▶ Assigned task:
Please restate, word for word, the lines below that begin at the one with "tales que $sn" and end at the one with "2 - Gaussian". Leave out all other lines.

[Stored records]
=-=-=-=-=
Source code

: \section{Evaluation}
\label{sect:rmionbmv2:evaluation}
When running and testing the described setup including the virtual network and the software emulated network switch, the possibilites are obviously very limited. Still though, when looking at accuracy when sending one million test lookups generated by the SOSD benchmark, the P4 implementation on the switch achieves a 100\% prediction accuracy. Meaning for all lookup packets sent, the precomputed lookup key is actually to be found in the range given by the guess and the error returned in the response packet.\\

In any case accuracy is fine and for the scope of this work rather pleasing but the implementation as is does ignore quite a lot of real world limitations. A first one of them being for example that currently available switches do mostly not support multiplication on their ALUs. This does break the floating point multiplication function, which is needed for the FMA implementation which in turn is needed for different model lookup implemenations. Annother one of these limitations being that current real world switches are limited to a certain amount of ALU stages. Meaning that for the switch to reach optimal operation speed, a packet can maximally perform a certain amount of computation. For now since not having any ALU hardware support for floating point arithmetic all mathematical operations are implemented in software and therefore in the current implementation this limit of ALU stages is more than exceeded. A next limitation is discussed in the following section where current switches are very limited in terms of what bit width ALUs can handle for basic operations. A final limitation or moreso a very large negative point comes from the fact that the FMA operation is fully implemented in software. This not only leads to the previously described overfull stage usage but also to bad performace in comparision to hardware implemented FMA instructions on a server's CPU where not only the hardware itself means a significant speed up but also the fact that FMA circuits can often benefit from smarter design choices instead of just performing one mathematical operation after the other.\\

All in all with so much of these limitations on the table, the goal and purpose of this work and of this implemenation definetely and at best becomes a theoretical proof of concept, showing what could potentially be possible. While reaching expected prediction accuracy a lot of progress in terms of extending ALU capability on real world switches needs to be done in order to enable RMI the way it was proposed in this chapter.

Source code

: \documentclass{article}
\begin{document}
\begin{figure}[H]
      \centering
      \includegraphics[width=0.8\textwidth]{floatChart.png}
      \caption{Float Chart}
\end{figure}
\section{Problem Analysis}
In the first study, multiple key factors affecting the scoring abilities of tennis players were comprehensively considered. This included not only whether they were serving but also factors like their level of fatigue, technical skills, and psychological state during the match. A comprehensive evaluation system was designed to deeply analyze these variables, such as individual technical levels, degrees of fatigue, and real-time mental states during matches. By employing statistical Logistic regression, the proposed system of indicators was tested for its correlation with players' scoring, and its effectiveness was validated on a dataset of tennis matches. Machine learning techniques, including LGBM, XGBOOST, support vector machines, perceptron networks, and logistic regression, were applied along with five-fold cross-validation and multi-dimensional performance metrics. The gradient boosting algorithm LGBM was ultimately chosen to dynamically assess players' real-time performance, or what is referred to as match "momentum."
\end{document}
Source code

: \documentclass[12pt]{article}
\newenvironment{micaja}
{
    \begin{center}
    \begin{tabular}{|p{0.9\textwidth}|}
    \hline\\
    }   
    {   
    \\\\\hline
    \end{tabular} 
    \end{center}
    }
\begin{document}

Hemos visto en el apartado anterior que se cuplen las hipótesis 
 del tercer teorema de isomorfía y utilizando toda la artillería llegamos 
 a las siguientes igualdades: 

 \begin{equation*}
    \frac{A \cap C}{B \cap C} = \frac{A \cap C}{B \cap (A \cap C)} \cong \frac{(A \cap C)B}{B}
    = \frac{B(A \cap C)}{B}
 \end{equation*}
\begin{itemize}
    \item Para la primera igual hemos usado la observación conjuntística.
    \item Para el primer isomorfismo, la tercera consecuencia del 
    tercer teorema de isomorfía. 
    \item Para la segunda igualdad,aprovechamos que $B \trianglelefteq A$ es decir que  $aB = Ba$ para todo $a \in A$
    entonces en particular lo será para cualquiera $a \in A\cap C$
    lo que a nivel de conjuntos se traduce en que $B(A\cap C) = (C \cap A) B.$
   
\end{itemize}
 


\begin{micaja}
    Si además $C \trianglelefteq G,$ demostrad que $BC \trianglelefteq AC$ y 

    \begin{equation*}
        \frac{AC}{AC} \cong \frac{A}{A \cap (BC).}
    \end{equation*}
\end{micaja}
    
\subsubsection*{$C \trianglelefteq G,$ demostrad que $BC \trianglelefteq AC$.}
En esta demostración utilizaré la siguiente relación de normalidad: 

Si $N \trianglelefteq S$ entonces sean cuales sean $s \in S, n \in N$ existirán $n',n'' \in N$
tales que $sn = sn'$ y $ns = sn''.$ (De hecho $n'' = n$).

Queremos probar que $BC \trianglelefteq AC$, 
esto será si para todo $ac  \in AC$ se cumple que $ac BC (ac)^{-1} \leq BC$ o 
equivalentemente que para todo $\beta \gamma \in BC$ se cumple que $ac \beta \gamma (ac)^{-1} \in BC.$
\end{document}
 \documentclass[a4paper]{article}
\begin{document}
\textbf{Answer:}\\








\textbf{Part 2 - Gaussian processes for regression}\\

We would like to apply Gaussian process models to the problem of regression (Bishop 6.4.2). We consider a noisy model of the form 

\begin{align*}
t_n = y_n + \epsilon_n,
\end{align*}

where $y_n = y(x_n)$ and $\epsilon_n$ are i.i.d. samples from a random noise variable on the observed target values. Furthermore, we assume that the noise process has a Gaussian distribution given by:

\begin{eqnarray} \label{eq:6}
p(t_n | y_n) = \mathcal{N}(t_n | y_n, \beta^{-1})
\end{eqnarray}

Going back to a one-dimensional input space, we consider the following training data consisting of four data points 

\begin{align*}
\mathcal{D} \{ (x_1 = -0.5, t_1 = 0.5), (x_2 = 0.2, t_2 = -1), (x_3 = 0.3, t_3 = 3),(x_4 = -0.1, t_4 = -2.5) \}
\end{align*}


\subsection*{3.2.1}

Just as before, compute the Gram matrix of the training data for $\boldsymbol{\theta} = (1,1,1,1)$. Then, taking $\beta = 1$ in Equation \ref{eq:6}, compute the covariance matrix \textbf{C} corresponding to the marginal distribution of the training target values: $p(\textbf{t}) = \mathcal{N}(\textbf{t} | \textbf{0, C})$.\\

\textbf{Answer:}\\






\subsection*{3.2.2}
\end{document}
=-=-=-=-=
▶ Result of this task:
tales que $sn = sn'$ y $ns = sn''.$ (De hecho $n'' = n$).

Queremos probar que $BC \trianglelefteq AC$, 
esto será si para todo $ac  \in AC$ se cumple que $ac BC (ac)^{-1} \leq BC$ o 
equivalentemente que para todo $\beta \gamma \in BC$ se cumple que $ac \beta \gamma (ac)^{-1} \in BC.$
\end{document}
 \documentclass[a4paper]{article}
\begin{document}
\textbf{Answer:}\\








\textbf{Part 2 - Gaussian processes for regression}\\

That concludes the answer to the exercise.